Three separate tests were conducted over four-week intervals with 68 participants at the Monash Business Behavioural Laboratory, employing eye-tracking and skin conductance level reactivity testing to assess cognitive and emotional arousal.

Initially, the participants were trading for themselves.  Then they were asked to select one of the customers of the hypothetical company they worked for, choosing from 21 photos of men and women of different age and race vetted to be as appealing and approachable as possible.

“If you start thinking about your financial decisions, in light of how you would advise a customer upon having a repeated experience of helping others in similar decision-making contexts, you improve your decision making,” says Dr Rotaru, adding that this finding proves to hold for those individuals whose level of social cognition is relatively high.

“Once you really want to help someone, you become a more ‘procedurally rational’ decision maker – with a tendency to follow a specific strategy that could be potentially explained to the client.

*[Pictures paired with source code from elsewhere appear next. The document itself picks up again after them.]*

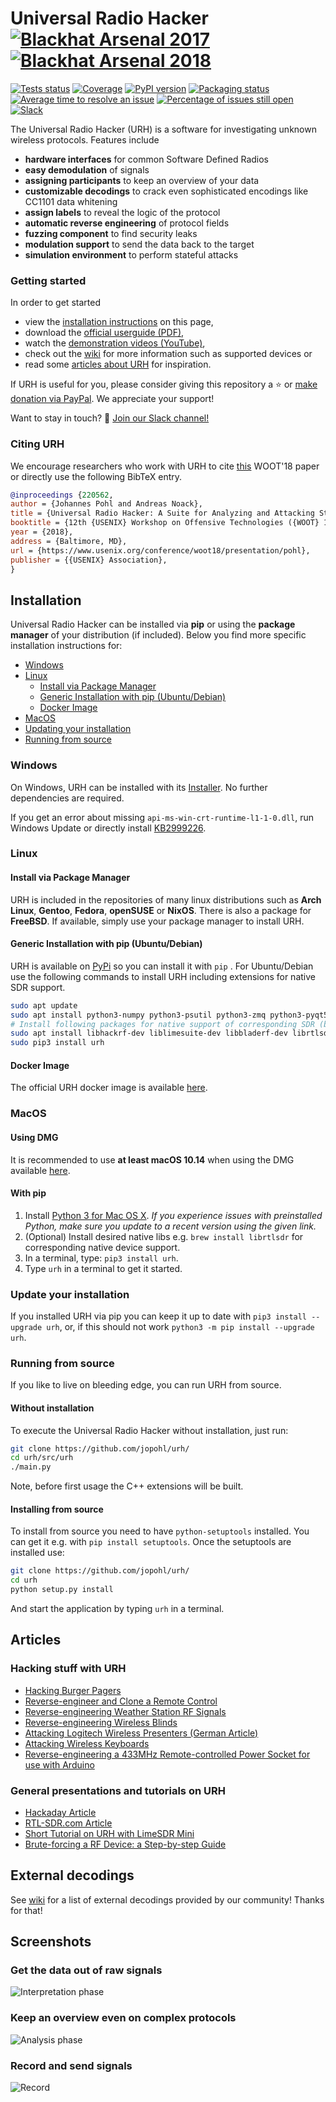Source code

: # Universal Radio Hacker [![Blackhat Arsenal 2017](https://rawgit.com/toolswatch/badges/master/arsenal/usa/2017.svg)](http://www.toolswatch.org/2017/06/the-black-hat-arsenal-usa-2017-phenomenal-line-up-announced/) [![Blackhat Arsenal 2018](https://rawgit.com/toolswatch/badges/master/arsenal/europe/2018.svg)](http://www.toolswatch.org/2018/09/black-hat-arsenal-europe-2018-lineup-announced/)

[![Tests status](https://img.shields.io/azure-devops/tests/jopohl/urh/2/master.svg)](https://dev.azure.com/jopohl/urh/_build?definitionId=2)
[![Coverage](https://img.shields.io/azure-devops/coverage/jopohl/urh/2/master.svg)](https://dev.azure.com/jopohl/urh/_build?definitionId=2)
[![PyPI version](https://badge.fury.io/py/urh.svg)](https://badge.fury.io/py/urh)
[![Packaging status](https://repology.org/badge/tiny-repos/urh.svg)](https://repology.org/project/urh/versions)
[![Average time to resolve an issue](http://isitmaintained.com/badge/resolution/jopohl/urh.svg)](http://isitmaintained.com/project/jopohl/urh "Average time to resolve an issue")
[![Percentage of issues still open](http://isitmaintained.com/badge/open/jopohl/urh.svg)](http://isitmaintained.com/project/jopohl/urh "Percentage of issues still open")
[![Slack](https://img.shields.io/badge/chat-on%20slack-blue.svg?logo=slack)](https://join.slack.com/t/stralsundsecurity/shared_invite/enQtMjEwOTIxNzMzODc3LTk3NmE4MGVjYjEyYTMzYTdmN2RlNzUzYzg0NTNjNTQ2ODBkMzI3MDZlOWY3MjE4YjBkNTM4ZjJlNTJlZmJhNDg)

The Universal Radio Hacker (URH) is a software for investigating unknown wireless protocols. Features include

* __hardware interfaces__ for common Software Defined Radios
* __easy demodulation__ of signals
* __assigning participants__ to keep an overview of your data
* __customizable decodings__ to crack even sophisticated encodings like CC1101 data whitening
* __assign labels__ to reveal the logic of the protocol
* __automatic reverse engineering__ of protocol fields
* __fuzzing component__ to find security leaks
* __modulation support__ to send the data back to the target
* __simulation environment__ to perform stateful attacks

### Getting started
In order to get started
 - view the [installation instructions](#Installation) on this page,
 - download the [official userguide (PDF)](https://github.com/jopohl/urh/releases/download/v2.0.0/userguide.pdf), 
 - watch the [demonstration videos (YouTube)](https://www.youtube.com/watch?v=kuubkTDAxwA&index=1&list=PLlKjreY6G-1EKKBs9sucMdk8PwzcFuIPB),
 - check out the [wiki](https://github.com/jopohl/urh/wiki) for more information such as supported devices or
 - read some [articles about URH](#Articles) for inspiration.

If URH is useful for you, please consider giving this repository a :star: or [make donation via PayPal](https://www.paypal.com/cgi-bin/webscr?cmd=_s-xclick&hosted_button_id=6WDFF59DL56Z2). We appreciate your support!

Want to stay in touch? :speech_balloon: [Join our Slack channel!](https://join.slack.com/t/stralsundsecurity/shared_invite/enQtMjEwOTIxNzMzODc3LTk3NmE4MGVjYjEyYTMzYTdmN2RlNzUzYzg0NTNjNTQ2ODBkMzI3MDZlOWY3MjE4YjBkNTM4ZjJlNTJlZmJhNDg) 


### Citing URH
We encourage researchers who work with URH to cite [this](https://www.usenix.org/conference/woot18/presentation/pohl) WOOT'18 paper or directly use the following BibTeX entry.
  
 ```bibtex
@inproceedings {220562,
author = {Johannes Pohl and Andreas Noack},
title = {Universal Radio Hacker: A Suite for Analyzing and Attacking Stateful Wireless Protocols},
booktitle = {12th {USENIX} Workshop on Offensive Technologies ({WOOT} 18)},
year = {2018},
address = {Baltimore, MD},
url = {https://www.usenix.org/conference/woot18/presentation/pohl},
publisher = {{USENIX} Association},
}
```

## Installation
Universal Radio Hacker can be installed via __pip__ or using the __package manager__ of your distribution (if included).
Below you find more specific installation instructions for:
- [Windows](#windows)
- [Linux](#linux)
  - [Install via Package Manager](#install-via-package-manager)
  - [Generic Installation with pip (Ubuntu/Debian)](#generic-installation-with-pip-ubuntudebian)
  - [Docker Image](#docker-image)
- [MacOS](#macos)
- [Updating your installation](#update-your-installation)
- [Running from source](#running-from-source)


### Windows
On Windows, URH can be installed with its [Installer](https://github.com/jopohl/urh/releases). No further dependencies are required.
 
If you get an error about missing ```api-ms-win-crt-runtime-l1-1-0.dll```, run Windows Update or directly install [KB2999226](https://support.microsoft.com/en-us/help/2999226/update-for-universal-c-runtime-in-windows).

### Linux
#### Install via Package Manager
URH is included in the repositories of many linux distributions such as __Arch Linux__, __Gentoo__, __Fedora__, __openSUSE__ or __NixOS__. There is also a package for __FreeBSD__. If available, simply use your package manager to install URH. 

#### Generic Installation with pip (Ubuntu/Debian)
URH is available on [PyPi](https://pypi.org/project/urh/) so you can install it with ``` pip ``` . For Ubuntu/Debian use the following commands to install URH including extensions for native SDR support.

```bash
sudo apt update
sudo apt install python3-numpy python3-psutil python3-zmq python3-pyqt5 g++ libpython3-dev python3-pip cython3
# Install following packages for native support of corresponding SDR (before installing URH)
sudo apt install libhackrf-dev liblimesuite-dev libbladerf-dev librtlsdr-dev libairspy-dev libuhd-dev libiio-dev
sudo pip3 install urh
```

#### Docker Image
The official URH docker image is available [here](https://hub.docker.com/r/jopohl/urh/).

### MacOS
#### Using DMG
It is recommended to use __at least macOS 10.14__ when using the DMG available [here](https://github.com/jopohl/urh/releases).

#### With pip
1. Install [Python 3 for Mac OS X](https://www.python.org/downloads/mac-osx/). 
   _If you experience issues with preinstalled Python, make sure you update to a recent version using the given link._
2. (Optional) Install desired native libs e.g. ```brew install librtlsdr``` for 
corresponding native device support.
3. In a terminal, type: ```pip3 install urh```.
4. Type ```urh``` in a terminal to get it started.


### Update your installation
If you installed URH via pip you can keep it up to date with ```pip3 install --upgrade urh```, or, if this should not work ``` python3 -m pip install --upgrade urh ```.

### Running from source
If you like to live on bleeding edge, you can run URH from source.

#### Without installation
To execute the Universal Radio Hacker without installation, just run:
```bash
git clone https://github.com/jopohl/urh/
cd urh/src/urh
./main.py
```

Note, before first usage the C++ extensions will be built.

#### Installing from source
To install from source you need to have ```python-setuptools``` installed. You can get it e.g. with ```pip install setuptools```. 
Once the setuptools are installed use: 
```bash
git clone https://github.com/jopohl/urh/
cd urh
python setup.py install
```

And start the application by typing ```urh``` in a terminal.

## Articles
### Hacking stuff with URH
* [Hacking Burger Pagers](https://www.rtl-sdr.com/using-a-hackrf-to-reverse-engineer-and-control-restaurant-pagers/)
* [Reverse-engineer and Clone a Remote Control](https://www.rtl-sdr.com/video-tutorial-using-universal-radio-hacker-an-rtl-sdr-and-a-microcontroller-to-clone-433-mhz-remotes/)
* [Reverse-engineering Weather Station RF Signals](https://www.rtl-sdr.com/tag/universal-radio-hacker/)
* [Reverse-engineering Wireless Blinds](https://www.rtl-sdr.com/reverse-engineering-wireless-blinds-with-an-rtl-sdr-and-controlling-them-with-amazon-alexa/)
* [Attacking Logitech Wireless Presenters (German Article)](https://www.heise.de/security/meldung/Wireless-Presenter-von-Logitech-und-Inateck-anfaellig-fuer-Angriffe-ueber-Funk-4439795.html)
* [Attacking Wireless Keyboards](https://threatpost.com/fujitsu-wireless-keyboard-unpatched-flaws/149477/)
* [Reverse-engineering a 433MHz Remote-controlled Power Socket for use with Arduino](http://www.ignorantofthings.com/2018/11/reverse-engineering-433mhz-remote.html)

### General presentations and tutorials on URH
* [Hackaday Article](https://hackaday.com/2017/02/23/universal-radio-hacker/)
* [RTL-SDR.com Article](https://www.rtl-sdr.com/reverse-engineering-signals-universal-radio-hacker-software/)
* [Short Tutorial on URH with LimeSDR Mini](https://www.crowdsupply.com/lime-micro/limesdr-mini/updates/investigating-wireless-protocols-with-universal-radio-hacker)
* [Brute-forcing a RF Device: a Step-by-step Guide](https://pandwarf.com/news/brute-forcing-a-new-device-a-step-by-step-guide/)

## External decodings
See [wiki](https://github.com/jopohl/urh/wiki/External-decodings) for a list of external decodings provided by our community! Thanks for that!

## Screenshots
### Get the data out of raw signals
![Interpretation phase](http://i.imgur.com/Wy17Zv3.png)

### Keep an overview even on complex protocols
 ![Analysis phase](http://i.imgur.com/ubAL3pE.png)

### Record and send signals
 ![Record](http://i.imgur.com/BfQpg23.png)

It might not be as easy to rationalize and communicate to the client the persistent tendency to hold on to the losing asset for too long in the hope of market reversal,” he says.

Improving financial decisions

The research has wide-ranging implications across the industry to improve financial decision making.

“We look forward to extending this trading scheme as an intervention for minimising other cognitive biases associated with decision-making,” says Dr Rotaru.

However, it is still not a complete explanation for comprehensively explaining what contributing factors trigger the disposition effect.

The research could offer, for example, further insights for investigating what neurophysiological responses (such as activation of a specific brain region) occur before and after intervention and how these changing activation states translate into the desired behaviour change.

Such research has been already initiated by co-authors of this research project and their collaborators.

“Following this research pathway would allow us to more reliably test the proposed theories underlying the potential causes of the disposition effect and hopefully to find further lucrative solutions for addressing this persistent bias.”